On the other hand, as has been pointed out by Mr. Robb in his Guide to Haddington, the site of the property of the Franciscans is fully described in the charter of 1560 disponing it to the burgh, which charter is signed by one of the friars. From this it appears that the position of the Church of the Franciscans, as defined by the boundaries of their lands, lay a little way lower down the river. One of the boundaries is called in the charter the high road leading towards the Parish Church, thus indicating that the Parish Church was different from the Church of the Franciscans.
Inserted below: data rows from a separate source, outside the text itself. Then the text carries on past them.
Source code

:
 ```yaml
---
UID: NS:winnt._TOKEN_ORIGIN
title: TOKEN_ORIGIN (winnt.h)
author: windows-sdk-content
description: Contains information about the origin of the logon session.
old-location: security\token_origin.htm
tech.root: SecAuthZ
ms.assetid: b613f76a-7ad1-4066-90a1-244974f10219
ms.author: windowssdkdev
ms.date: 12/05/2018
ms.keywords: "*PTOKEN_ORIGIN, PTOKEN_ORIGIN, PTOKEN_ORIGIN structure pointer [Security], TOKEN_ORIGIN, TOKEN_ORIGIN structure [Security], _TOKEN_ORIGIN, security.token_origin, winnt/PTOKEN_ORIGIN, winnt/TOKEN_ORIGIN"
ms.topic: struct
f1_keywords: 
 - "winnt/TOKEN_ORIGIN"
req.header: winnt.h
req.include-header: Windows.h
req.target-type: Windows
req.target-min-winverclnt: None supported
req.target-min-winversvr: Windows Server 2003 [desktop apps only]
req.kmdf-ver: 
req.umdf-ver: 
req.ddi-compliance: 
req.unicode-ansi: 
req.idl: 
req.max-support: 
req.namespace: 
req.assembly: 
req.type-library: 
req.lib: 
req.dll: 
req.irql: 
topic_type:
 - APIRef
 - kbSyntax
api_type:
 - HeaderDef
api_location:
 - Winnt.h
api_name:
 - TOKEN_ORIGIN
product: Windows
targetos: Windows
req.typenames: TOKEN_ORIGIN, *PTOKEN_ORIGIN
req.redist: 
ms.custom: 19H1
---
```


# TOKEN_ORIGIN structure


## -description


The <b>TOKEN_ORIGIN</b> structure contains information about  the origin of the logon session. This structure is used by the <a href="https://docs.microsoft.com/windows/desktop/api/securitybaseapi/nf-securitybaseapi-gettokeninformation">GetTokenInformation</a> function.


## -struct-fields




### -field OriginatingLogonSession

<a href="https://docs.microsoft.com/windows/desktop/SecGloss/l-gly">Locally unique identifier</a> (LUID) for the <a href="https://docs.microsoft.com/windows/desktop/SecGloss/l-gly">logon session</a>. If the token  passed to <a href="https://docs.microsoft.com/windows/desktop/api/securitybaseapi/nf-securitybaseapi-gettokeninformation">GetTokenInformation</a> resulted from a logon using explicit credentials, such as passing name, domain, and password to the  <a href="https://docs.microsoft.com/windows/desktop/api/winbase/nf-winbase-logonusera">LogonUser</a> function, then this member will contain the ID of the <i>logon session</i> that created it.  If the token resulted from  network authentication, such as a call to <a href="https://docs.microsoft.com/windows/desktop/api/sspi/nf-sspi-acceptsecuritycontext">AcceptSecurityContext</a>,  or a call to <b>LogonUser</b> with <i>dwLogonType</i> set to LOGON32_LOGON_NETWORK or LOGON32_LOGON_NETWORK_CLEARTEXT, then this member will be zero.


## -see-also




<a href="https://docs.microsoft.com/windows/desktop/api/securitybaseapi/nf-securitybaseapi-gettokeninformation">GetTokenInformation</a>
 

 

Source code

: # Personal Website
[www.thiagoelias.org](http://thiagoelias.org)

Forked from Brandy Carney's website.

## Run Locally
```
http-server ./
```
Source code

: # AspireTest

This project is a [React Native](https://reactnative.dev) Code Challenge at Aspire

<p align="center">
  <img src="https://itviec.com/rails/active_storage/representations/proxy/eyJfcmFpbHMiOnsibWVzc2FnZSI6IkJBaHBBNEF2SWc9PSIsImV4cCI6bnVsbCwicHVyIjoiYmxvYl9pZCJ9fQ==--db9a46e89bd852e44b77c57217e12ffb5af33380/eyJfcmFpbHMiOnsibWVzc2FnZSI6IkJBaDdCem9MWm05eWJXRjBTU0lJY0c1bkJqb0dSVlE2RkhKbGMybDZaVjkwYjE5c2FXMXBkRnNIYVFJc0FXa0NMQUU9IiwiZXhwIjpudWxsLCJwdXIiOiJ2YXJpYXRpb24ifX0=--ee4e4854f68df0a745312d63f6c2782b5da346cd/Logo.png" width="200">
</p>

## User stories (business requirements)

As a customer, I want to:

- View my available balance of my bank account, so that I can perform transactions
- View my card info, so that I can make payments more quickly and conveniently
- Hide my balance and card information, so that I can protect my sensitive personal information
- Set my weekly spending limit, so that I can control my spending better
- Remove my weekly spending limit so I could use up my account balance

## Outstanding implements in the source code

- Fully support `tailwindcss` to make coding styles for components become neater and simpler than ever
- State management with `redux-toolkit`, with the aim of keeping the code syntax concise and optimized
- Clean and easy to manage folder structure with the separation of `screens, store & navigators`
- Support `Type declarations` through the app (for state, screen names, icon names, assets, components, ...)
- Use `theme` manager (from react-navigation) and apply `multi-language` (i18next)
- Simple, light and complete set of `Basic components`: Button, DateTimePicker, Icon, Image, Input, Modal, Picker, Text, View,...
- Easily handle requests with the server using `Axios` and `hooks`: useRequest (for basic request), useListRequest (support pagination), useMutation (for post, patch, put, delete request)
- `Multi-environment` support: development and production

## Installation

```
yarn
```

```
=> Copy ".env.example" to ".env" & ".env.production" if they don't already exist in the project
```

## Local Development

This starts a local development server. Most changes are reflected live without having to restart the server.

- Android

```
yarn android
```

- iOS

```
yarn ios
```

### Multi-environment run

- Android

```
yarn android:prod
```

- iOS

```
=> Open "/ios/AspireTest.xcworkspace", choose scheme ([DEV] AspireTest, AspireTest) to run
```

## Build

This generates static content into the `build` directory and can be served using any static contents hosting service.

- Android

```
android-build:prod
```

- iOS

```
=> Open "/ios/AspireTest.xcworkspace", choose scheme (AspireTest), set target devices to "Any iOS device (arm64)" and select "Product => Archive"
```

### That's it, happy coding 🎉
Besides, the other boundaries are pretty distinctly defined, and may still be followed.

This matter has been further fully discussed in a paper by Mr. Henry F. Kerr, in the Transactions of the Edinburgh Architectural Association, Vol. I. p. 21, in which Mr. Kerr concurs with Mr. Robb’s views.
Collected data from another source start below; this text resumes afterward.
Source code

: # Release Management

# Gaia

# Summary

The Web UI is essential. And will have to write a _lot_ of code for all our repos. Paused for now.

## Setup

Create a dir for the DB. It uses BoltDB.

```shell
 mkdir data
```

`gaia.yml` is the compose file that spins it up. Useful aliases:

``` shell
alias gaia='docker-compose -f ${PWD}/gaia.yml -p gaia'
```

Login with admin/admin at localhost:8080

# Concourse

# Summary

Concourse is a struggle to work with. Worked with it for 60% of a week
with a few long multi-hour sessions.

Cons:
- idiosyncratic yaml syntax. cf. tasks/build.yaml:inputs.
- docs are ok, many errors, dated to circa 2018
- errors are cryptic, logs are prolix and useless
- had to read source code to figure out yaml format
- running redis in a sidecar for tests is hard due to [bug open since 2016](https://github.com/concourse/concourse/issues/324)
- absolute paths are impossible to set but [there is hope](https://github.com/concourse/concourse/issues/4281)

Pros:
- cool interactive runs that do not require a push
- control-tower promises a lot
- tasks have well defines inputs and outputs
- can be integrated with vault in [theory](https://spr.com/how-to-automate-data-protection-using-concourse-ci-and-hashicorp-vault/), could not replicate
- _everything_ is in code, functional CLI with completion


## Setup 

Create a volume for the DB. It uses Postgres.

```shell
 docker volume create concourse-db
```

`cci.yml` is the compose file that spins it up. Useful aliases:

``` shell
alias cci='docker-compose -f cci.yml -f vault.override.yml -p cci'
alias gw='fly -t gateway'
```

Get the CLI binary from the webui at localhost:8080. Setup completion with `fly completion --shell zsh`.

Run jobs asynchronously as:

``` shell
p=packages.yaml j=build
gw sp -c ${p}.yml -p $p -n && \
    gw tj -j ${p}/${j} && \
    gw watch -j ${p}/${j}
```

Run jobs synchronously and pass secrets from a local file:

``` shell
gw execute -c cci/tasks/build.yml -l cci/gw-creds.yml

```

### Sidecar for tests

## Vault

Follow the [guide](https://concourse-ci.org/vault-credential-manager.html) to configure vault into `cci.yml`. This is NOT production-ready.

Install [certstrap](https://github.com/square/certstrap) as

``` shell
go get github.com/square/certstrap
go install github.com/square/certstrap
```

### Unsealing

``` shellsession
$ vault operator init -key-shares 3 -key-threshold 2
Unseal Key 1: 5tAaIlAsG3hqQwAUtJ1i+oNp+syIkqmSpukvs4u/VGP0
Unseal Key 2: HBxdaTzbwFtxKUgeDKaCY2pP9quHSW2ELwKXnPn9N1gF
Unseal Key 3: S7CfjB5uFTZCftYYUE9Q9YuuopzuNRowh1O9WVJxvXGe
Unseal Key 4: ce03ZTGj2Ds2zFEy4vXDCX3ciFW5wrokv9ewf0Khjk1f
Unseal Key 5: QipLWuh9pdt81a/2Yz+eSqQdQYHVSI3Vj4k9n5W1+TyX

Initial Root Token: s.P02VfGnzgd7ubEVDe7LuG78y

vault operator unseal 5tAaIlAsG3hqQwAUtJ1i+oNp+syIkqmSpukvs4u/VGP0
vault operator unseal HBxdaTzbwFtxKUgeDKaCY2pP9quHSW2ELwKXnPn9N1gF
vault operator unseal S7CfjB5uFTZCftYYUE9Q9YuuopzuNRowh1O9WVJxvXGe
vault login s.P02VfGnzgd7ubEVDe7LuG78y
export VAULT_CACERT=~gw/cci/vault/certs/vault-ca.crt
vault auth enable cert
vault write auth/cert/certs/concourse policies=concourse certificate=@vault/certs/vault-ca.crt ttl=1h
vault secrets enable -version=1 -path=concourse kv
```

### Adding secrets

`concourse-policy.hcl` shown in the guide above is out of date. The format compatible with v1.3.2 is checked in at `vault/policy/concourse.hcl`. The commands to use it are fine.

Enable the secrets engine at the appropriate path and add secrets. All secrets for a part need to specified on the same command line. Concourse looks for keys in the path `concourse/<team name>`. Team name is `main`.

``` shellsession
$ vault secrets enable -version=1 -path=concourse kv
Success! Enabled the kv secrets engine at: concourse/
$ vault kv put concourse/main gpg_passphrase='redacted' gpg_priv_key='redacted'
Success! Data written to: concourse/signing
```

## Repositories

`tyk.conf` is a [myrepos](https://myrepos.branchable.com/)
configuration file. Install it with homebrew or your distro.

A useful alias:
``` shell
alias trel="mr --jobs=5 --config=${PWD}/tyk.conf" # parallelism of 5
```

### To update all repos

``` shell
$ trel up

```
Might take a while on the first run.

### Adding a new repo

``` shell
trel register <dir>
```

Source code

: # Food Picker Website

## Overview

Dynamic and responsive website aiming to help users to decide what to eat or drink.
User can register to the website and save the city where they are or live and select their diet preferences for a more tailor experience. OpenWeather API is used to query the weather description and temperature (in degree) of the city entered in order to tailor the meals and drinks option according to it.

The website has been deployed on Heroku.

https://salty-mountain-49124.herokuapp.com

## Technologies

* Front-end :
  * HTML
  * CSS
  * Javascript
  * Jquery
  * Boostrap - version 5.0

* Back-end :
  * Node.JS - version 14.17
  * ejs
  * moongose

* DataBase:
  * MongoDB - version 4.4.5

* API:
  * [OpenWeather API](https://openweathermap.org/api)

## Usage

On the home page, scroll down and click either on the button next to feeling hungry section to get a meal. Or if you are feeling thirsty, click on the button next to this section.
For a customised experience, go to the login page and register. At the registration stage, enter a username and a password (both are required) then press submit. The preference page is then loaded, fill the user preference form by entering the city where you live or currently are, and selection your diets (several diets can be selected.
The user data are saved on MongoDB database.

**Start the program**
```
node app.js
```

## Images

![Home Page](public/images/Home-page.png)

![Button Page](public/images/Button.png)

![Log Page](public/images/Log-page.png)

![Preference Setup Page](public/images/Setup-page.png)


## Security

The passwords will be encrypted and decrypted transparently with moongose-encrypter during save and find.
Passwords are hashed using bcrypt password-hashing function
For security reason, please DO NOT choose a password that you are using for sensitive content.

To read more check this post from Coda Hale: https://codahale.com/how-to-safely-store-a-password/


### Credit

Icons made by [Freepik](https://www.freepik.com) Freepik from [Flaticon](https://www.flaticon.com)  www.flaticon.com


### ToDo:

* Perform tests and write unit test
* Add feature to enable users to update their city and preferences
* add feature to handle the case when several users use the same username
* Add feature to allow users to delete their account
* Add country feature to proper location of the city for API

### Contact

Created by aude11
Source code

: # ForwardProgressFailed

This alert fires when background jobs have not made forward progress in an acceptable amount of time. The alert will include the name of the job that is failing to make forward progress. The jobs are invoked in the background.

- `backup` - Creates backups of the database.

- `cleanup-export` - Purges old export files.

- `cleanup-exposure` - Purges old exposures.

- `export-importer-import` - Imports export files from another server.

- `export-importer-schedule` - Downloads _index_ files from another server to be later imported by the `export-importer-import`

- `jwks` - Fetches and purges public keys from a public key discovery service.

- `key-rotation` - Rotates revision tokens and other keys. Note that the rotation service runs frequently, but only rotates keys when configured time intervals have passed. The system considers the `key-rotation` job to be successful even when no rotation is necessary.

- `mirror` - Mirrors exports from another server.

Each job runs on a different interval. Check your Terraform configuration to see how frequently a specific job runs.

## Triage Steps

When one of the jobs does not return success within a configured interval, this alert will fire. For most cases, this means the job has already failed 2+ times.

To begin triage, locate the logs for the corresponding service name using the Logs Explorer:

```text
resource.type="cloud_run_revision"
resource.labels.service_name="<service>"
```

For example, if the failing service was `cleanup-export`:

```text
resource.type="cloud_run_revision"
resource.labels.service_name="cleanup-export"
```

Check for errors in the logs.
The Church of the Franciscans, as ascertained from an old charter of the friars, was founded in 1258, and was a splendid structure. Not a trace of it now remains.

Another croft, nearer the Parish Church, called the King’s Yard, of which the boundaries are described, also belonged to the Franciscans. On this land Haddington House[171] was erected in 1680, and the croft was converted into a garden. In 1477 King James III. made over this field to Sir Richard Cockburn of Clubington, who afterwards gave it as a gift to the friars of the Franciscan monastery. At the Reformation the friars disponed it to the town, and its boundaries are fully described in a charter of 1580.[172] It is believed that this is the field, “still called the Friars’ Croft,” which misled Dr. Barclay into the belief that the Parish Church was that of the Franciscans.

The Abbey, or Nunnery, of Haddington (above referred to as being one mile east of the town) was of ancient foundation, having been founded, in 1178, by Ada, Countess of Northumberland, widow of Prince Henry, and mother of Malcolm the Maiden and William the Lion. It was occupied by Cistercian Nuns, and possessed the Nungate, or suburb of Haddington, lying on the east side of the Tyne. Owing to its situation so near the Borders, and also to its proximity to the Tyne, the town of Haddington and its religious establishments were much exposed to injury, both by the invading hosts from the South and by the flooded waters of the river, and it also suffered severely on several occasions from fire. The town was burnt in 1244.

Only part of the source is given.